_Problem details_: From the first line to the last, write out the listing exactly.

_Data supplied_:
== Segment start ==

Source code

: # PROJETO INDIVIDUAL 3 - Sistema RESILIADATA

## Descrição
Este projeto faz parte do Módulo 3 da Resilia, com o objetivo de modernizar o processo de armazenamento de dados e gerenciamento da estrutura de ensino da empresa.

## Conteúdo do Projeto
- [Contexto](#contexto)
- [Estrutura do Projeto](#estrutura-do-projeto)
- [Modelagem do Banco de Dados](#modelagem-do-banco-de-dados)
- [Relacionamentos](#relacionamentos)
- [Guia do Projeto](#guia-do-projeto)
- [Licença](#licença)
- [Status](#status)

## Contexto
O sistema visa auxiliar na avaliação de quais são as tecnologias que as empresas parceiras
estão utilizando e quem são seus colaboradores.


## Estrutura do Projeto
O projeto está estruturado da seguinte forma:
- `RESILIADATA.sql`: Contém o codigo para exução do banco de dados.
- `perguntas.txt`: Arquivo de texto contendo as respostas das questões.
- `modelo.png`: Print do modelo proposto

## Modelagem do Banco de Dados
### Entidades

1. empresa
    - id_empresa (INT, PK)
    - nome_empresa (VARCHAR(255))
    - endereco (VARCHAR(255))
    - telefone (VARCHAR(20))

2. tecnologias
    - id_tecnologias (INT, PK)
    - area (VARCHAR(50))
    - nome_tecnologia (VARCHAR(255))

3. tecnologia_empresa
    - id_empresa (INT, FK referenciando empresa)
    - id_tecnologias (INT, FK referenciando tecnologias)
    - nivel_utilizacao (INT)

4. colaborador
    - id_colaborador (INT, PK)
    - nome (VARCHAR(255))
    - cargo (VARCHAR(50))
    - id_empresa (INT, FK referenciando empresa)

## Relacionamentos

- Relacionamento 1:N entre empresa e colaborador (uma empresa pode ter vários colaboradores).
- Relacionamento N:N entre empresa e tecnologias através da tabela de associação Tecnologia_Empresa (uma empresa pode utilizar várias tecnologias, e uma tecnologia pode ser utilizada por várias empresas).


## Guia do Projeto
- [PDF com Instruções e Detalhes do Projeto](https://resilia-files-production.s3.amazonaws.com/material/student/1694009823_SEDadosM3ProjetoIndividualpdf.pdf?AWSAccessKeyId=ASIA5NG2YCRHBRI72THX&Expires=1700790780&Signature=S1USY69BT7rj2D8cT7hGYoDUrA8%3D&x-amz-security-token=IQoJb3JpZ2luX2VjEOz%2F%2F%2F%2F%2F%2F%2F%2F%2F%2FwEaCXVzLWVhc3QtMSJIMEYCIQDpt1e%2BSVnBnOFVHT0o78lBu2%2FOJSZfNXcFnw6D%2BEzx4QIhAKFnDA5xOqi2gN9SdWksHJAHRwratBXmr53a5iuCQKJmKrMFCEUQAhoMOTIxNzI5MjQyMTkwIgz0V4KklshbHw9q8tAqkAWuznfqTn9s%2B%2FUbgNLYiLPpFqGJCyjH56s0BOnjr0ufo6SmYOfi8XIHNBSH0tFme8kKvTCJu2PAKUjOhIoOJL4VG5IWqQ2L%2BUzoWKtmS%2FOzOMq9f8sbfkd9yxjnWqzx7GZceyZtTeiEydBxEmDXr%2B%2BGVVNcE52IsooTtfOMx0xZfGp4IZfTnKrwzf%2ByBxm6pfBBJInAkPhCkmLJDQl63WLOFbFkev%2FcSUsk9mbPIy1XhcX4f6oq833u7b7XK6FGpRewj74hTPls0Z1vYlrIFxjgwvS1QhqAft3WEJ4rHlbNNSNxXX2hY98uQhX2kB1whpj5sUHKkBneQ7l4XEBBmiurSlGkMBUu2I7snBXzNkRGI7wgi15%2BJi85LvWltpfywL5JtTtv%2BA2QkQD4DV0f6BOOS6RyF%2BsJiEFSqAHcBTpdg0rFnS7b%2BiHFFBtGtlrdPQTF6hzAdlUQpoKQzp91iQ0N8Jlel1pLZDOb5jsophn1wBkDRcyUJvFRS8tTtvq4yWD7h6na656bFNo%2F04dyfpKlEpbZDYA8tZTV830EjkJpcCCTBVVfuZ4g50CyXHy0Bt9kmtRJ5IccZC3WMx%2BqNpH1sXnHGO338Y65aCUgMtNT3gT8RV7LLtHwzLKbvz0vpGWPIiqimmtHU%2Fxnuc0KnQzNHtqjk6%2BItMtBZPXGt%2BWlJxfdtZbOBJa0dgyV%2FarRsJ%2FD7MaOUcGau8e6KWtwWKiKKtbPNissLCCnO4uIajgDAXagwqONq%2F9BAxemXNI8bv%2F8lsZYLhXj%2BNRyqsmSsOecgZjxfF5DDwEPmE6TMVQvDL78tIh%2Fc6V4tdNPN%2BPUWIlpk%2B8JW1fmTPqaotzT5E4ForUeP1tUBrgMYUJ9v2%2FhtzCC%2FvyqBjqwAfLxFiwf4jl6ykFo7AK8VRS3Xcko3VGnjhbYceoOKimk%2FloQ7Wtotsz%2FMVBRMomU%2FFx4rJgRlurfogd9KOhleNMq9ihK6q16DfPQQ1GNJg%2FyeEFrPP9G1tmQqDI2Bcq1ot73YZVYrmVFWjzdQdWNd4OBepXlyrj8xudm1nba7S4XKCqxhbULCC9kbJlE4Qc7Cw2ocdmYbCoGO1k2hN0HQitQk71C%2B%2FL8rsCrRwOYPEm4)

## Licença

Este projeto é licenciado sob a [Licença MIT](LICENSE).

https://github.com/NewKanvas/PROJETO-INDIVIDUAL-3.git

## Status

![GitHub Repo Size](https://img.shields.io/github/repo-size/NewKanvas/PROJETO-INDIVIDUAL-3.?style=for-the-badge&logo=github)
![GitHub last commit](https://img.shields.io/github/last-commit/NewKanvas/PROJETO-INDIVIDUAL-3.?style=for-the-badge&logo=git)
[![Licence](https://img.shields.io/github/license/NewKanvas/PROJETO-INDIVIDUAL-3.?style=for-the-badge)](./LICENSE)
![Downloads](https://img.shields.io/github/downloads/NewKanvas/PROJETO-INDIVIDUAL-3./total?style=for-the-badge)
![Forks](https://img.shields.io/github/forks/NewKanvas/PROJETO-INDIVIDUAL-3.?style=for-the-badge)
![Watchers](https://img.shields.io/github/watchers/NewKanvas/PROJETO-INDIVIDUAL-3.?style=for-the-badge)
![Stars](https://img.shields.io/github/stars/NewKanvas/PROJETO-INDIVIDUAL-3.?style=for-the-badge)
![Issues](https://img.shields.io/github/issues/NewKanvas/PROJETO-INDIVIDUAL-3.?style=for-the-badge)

== Segment end ==

_Exercise result_:
Source code

: # PROJETO INDIVIDUAL 3 - Sistema RESILIADATA

## Descrição
Este projeto faz parte do Módulo 3 da Resilia, com o objetivo de modernizar o processo de armazenamento de dados e gerenciamento da estrutura de ensino da empresa.

## Conteúdo do Projeto
- [Contexto](#contexto)
- [Estrutura do Projeto](#estrutura-do-projeto)
- [Modelagem do Banco de Dados](#modelagem-do-banco-de-dados)
- [Relacionamentos](#relacionamentos)
- [Guia do Projeto](#guia-do-projeto)
- [Licença](#licença)
- [Status](#status)

## Contexto
O sistema visa auxiliar na avaliação de quais são as tecnologias que as empresas parceiras
estão utilizando e quem são seus colaboradores.


## Estrutura do Projeto
O projeto está estruturado da seguinte forma:
- `RESILIADATA.sql`: Contém o codigo para exução do banco de dados.
- `perguntas.txt`: Arquivo de texto contendo as respostas das questões.
- `modelo.png`: Print do modelo proposto

## Modelagem do Banco de Dados
### Entidades

1. empresa
    - id_empresa (INT, PK)
    - nome_empresa (VARCHAR(255))
    - endereco (VARCHAR(255))
    - telefone (VARCHAR(20))

2. tecnologias
    - id_tecnologias (INT, PK)
    - area (VARCHAR(50))
    - nome_tecnologia (VARCHAR(255))

3. tecnologia_empresa
    - id_empresa (INT, FK referenciando empresa)
    - id_tecnologias (INT, FK referenciando tecnologias)
    - nivel_utilizacao (INT)

4. colaborador
    - id_colaborador (INT, PK)
    - nome (VARCHAR(255))
    - cargo (VARCHAR(50))
    - id_empresa (INT, FK referenciando empresa)

## Relacionamentos

- Relacionamento 1:N entre empresa e colaborador (uma empresa pode ter vários colaboradores).
- Relacionamento N:N entre empresa e tecnologias através da tabela de associação Tecnologia_Empresa (uma empresa pode utilizar várias tecnologias, e uma tecnologia pode ser utilizada por várias empresas).


## Guia do Projeto
- [PDF com Instruções e Detalhes do Projeto](https://resilia-files-production.s3.amazonaws.com/material/student/1694009823_SEDadosM3ProjetoIndividualpdf.pdf?AWSAccessKeyId=ASIA5NG2YCRHBRI72THX&Expires=1700790780&Signature=S1USY69BT7rj2D8cT7hGYoDUrA8%3D&x-amz-security-token=IQoJb3JpZ2luX2VjEOz%2F%2F%2F%2F%2F%2F%2F%2F%2F%2FwEaCXVzLWVhc3QtMSJIMEYCIQDpt1e%2BSVnBnOFVHT0o78lBu2%2FOJSZfNXcFnw6D%2BEzx4QIhAKFnDA5xOqi2gN9SdWksHJAHRwratBXmr53a5iuCQKJmKrMFCEUQAhoMOTIxNzI5MjQyMTkwIgz0V4KklshbHw9q8tAqkAWuznfqTn9s%2B%2FUbgNLYiLPpFqGJCyjH56s0BOnjr0ufo6SmYOfi8XIHNBSH0tFme8kKvTCJu2PAKUjOhIoOJL4VG5IWqQ2L%2BUzoWKtmS%2FOzOMq9f8sbfkd9yxjnWqzx7GZceyZtTeiEydBxEmDXr%2B%2BGVVNcE52IsooTtfOMx0xZfGp4IZfTnKrwzf%2ByBxm6pfBBJInAkPhCkmLJDQl63WLOFbFkev%2FcSUsk9mbPIy1XhcX4f6oq833u7b7XK6FGpRewj74hTPls0Z1vYlrIFxjgwvS1QhqAft3WEJ4rHlbNNSNxXX2hY98uQhX2kB1whpj5sUHKkBneQ7l4XEBBmiurSlGkMBUu2I7snBXzNkRGI7wgi15%2BJi85LvWltpfywL5JtTtv%2BA2QkQD4DV0f6BOOS6RyF%2BsJiEFSqAHcBTpdg0rFnS7b%2BiHFFBtGtlrdPQTF6hzAdlUQpoKQzp91iQ0N8Jlel1pLZDOb5jsophn1wBkDRcyUJvFRS8tTtvq4yWD7h6na656bFNo%2F04dyfpKlEpbZDYA8tZTV830EjkJpcCCTBVVfuZ4g50CyXHy0Bt9kmtRJ5IccZC3WMx%2BqNpH1sXnHGO338Y65aCUgMtNT3gT8RV7LLtHwzLKbvz0vpGWPIiqimmtHU%2Fxnuc0KnQzNHtqjk6%2BItMtBZPXGt%2BWlJxfdtZbOBJa0dgyV%2FarRsJ%2FD7MaOUcGau8e6KWtwWKiKKtbPNissLCCnO4uIajgDAXagwqONq%2F9BAxemXNI8bv%2F8lsZYLhXj%2BNRyqsmSsOecgZjxfF5DDwEPmE6TMVQvDL78tIh%2Fc6V4tdNPN%2BPUWIlpk%2B8JW1fmTPqaotzT5E4ForUeP1tUBrgMYUJ9v2%2FhtzCC%2FvyqBjqwAfLxFiwf4jl6ykFo7AK8VRS3Xcko3VGnjhbYceoOKimk%2FloQ7Wtotsz%2FMVBRMomU%2FFx4rJgRlurfogd9KOhleNMq9ihK6q16DfPQQ1GNJg%2FyeEFrPP9G1tmQqDI2Bcq1ot73YZVYrmVFWjzdQdWNd4OBepXlyrj8xudm1nba7S4XKCqxhbULCC9kbJlE4Qc7Cw2ocdmYbCoGO1k2hN0HQitQk71C%2B%2FL8rsCrRwOYPEm4)

## Licença

Este projeto é licenciado sob a [Licença MIT](LICENSE).

https://github.com/NewKanvas/PROJETO-INDIVIDUAL-3.git

## Status

![GitHub Repo Size](https://img.shields.io/github/repo-size/NewKanvas/PROJETO-INDIVIDUAL-3.?style=for-the-badge&logo=github)
![GitHub last commit](https://img.shields.io/github/last-commit/NewKanvas/PROJETO-INDIVIDUAL-3.?style=for-the-badge&logo=git)
[![Licence](https://img.shields.io/github/license/NewKanvas/PROJETO-INDIVIDUAL-3.?style=for-the-badge)](./LICENSE)
![Downloads](https://img.shields.io/github/downloads/NewKanvas/PROJETO-INDIVIDUAL-3./total?style=for-the-badge)
![Forks](https://img.shields.io/github/forks/NewKanvas/PROJETO-INDIVIDUAL-3.?style=for-the-badge)
![Watchers](https://img.shields.io/github/watchers/NewKanvas/PROJETO-INDIVIDUAL-3.?style=for-the-badge)
![Stars](https://img.shields.io/github/stars/NewKanvas/PROJETO-INDIVIDUAL-3.?style=for-the-badge)
![Issues](https://img.shields.io/github/issues/NewKanvas/PROJETO-INDIVIDUAL-3.?style=for-the-badge)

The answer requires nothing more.